Sooo I shouldn't have bothered with the
EntityRecognizer in prodigy and just trained a spacy EntityRecognizer all along... well that is 3 days down the drain + possibly more
Implementing a custom
PatternMatcher is not the road I wanna go down on (especially for a closed source class i have little chance of debugging)
I had assumed 'active learning' feature would be available for the multi-label tagging (I hardly wanna go over the same examples again and again... tagging one label at a time). Honestly with the pattern Ids disappearing upon modification I'm not sure how it even works for the single label case.
Sorry to hear, but I don't think your efforts are all wasted? The thing is, every problem is different and implementing custom ideas for active learning takes some experimentation and there are not always easy answers.
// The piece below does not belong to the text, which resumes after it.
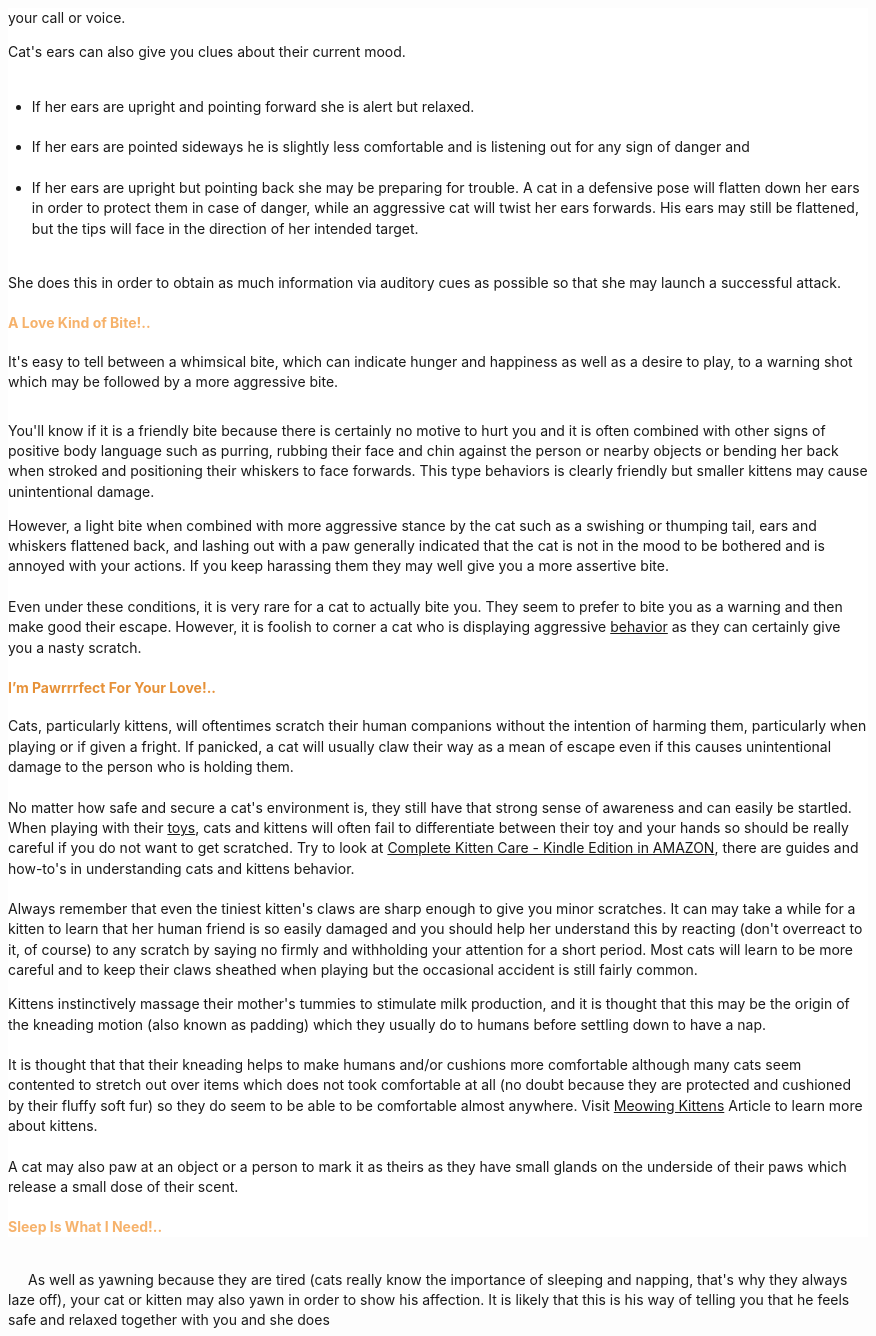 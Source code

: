 your call or voice.</span></p> <p><span>Cat's ears can also give you clues about their current mood. <br><br></span></p> <ul> <li>If her ears are upright and pointing forward she is alert but relaxed. <br><br> </li> <li>If her ears are pointed sideways he is slightly less comfortable and is listening out for any sign of danger and <br><br> </li> <li>If her ears are upright but pointing back she may be preparing for trouble. A cat in a defensive pose will flatten down her ears in order to protect them in case of danger, while an aggressive cat will twist her ears forwards. His ears may still be flattened, but the tips will face in the direction of her intended target. </li> </ul> <p><span></span><span><br>She does this in order to</span><span> </span><span>obtain</span><span> </span><span>as much information via auditory cues as possible so that she may launch a successful attack.</span></p> <h4><span style="color: #f6b26b;">A Love Kind of Bite!..</span></h4> <p><span>It's easy to tell between a whimsical bite, which can</span><span> </span><span>indicate</span><span> </span><span>hunger and happiness as well as a</span><span> </span><span>desire</span><span> </span><span>to play, to a warning shot which</span><span> </span><span>may be</span><span> </span><span>followed by a more aggressive bite.</span></p> <p style="float: right;"><img alt="" src="//cdn.shopify.com/s/files/1/2516/6600/files/4_fc5778e7-4184-4848-9bad-968a3b9e27f9_large.jpg?v=1522896982" style="float: right; margin: 10px;">You'll know if it is a friendly bite because there is certainly no motive to hurt you and it is often combined with other signs of positive body language such as purring, rubbing their face and chin against the person or nearby objects or bending her back when stroked and positioning their whiskers to face forwards. This type behaviors is clearly friendly but smaller kittens may cause unintentional damage.</p> <p><span>However, a light bite when combined with more aggressive stance by the cat such as a swishing or thumping tail, ears and whiskers flattened back, and lashing out with a paw generally indicated that the cat is not in the mood</span><span> </span><span>to be</span><span> </span><span>bothered and</span><span> </span><span>is annoyed</span><span> </span><span>with your actions. If you keep harassing them they may well give you a more assertive bite. <br><br>Even under these conditions, it is very rare for a cat to actually bite you. They seem to prefer to bite you as a warning and then make good their escape. However, it is foolish to corner a cat who is displaying aggressive </span><a href="https://activefelinesolutions.com.au/blogs/news/cat-behavior-and-psychology" title="cat behavior and psychology">behavior</a><span> as they can certainly give you a nasty scratch.</span></p> <h4><span style="color: #e69138;">I’m Pawrrrfect For Your Love!.. </span></h4> <p>Cats, particularly kittens, will oftentimes scratch their human companions without the intention of harming them, particularly when playing or if given a fright. If panicked, a cat will usually claw their way as a mean of escape even if this causes unintentional damage to the person who is holding them. <br><br>No matter how safe and secure a cat's environment is, they still have that strong sense of awareness and can easily be startled. When playing with their <u>toys</u>, cats and kittens will often fail to differentiate between their toy and your hands so should be really careful if you do not want to get scratched. Try to look at <a href="https://amzn.to/2KEPMp7" target="_blank" title="cat book guide" rel="noopener noreferrer">Complete Kitten Care - Kindle Edition in AMAZON</a>, there are guides and how-to's in understanding cats and kittens behavior. <br><br>Always remember that even the tiniest kitten's claws are sharp enough to give you minor scratches. It can may take a while for a kitten to learn that her human friend is so easily damaged and you should help her understand this by reacting (don't overreact to it, of course) to any scratch by saying no firmly and withholding your attention for a short period. Most cats will learn to be more careful and to keep their claws sheathed when playing but the occasional accident is still fairly common.</p> <p>Kittens instinctively massage their mother's tummies to stimulate milk production, and it is thought that this may be the origin of the kneading motion (also known as padding) which they usually do to humans before settling down to have a nap. <br><br>It is thought that that their kneading helps to make humans and/or cushions more comfortable although many cats seem contented to stretch out over items which does not took comfortable at all (no doubt because they are protected and cushioned by their fluffy soft fur) so they do seem to be able to be comfortable almost anywhere. Visit <a href="https://activefelinesolutions.com.au/blogs/news/meowing-kittens" title="meowing kittens">Meowing Kittens</a> Article to learn more about kittens.<br><br>A cat may also paw at an object or a person to mark it as theirs as they have small glands on the underside of their paws which release a small dose of their scent.</p> <h4><span style="color: #f6b26b;">Sleep Is What I Need!.. </span></h4> <p style="float: left;"><span><img alt="" src="//cdn.shopify.com/s/files/1/2516/6600/files/5_18d13360-d18c-4fed-b6e5-f24b62987190_large.jpg?v=1522897047" style="float: left; margin: 10px;">As well as yawning because they</span><span> </span><span>are tired</span><span> </span><span>(cats really know the importance of sleeping and napping, that's why they always</span><span> </span><span>laze</span><span> </span><span>off), your cat or kitten may also yawn</span><span> </span><span>in order to</span><span> </span><span>show his affection. It is likely that this is his way of telling you that he feels safe and relaxed together with you and she does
The active learning workflow of presenting binary suggestions using beam search, interleaved with binary pattern matches and uncertainty sampling is something we've tested and that worked well for many use cases, so that's what we're shipping as a built-in recipe in
ner.teach. Something similar might work if you're manually editing the spans, but it will likely require a different approach to scoring all spans and matches and updating the model with the annotations. It's something that could be built and it's definitely possible to in a Prodigy recipe, but it's difficult to predict what strategy is going to work best.
PatternMatcher is a simple built-in wrapper for the most common matching use cases – but you definitely don't have to use it. As I described above, the underlying logic is pretty straightforward, so you could also replace it with regular expressions or anything else you want to use to pre-select examples for annotation.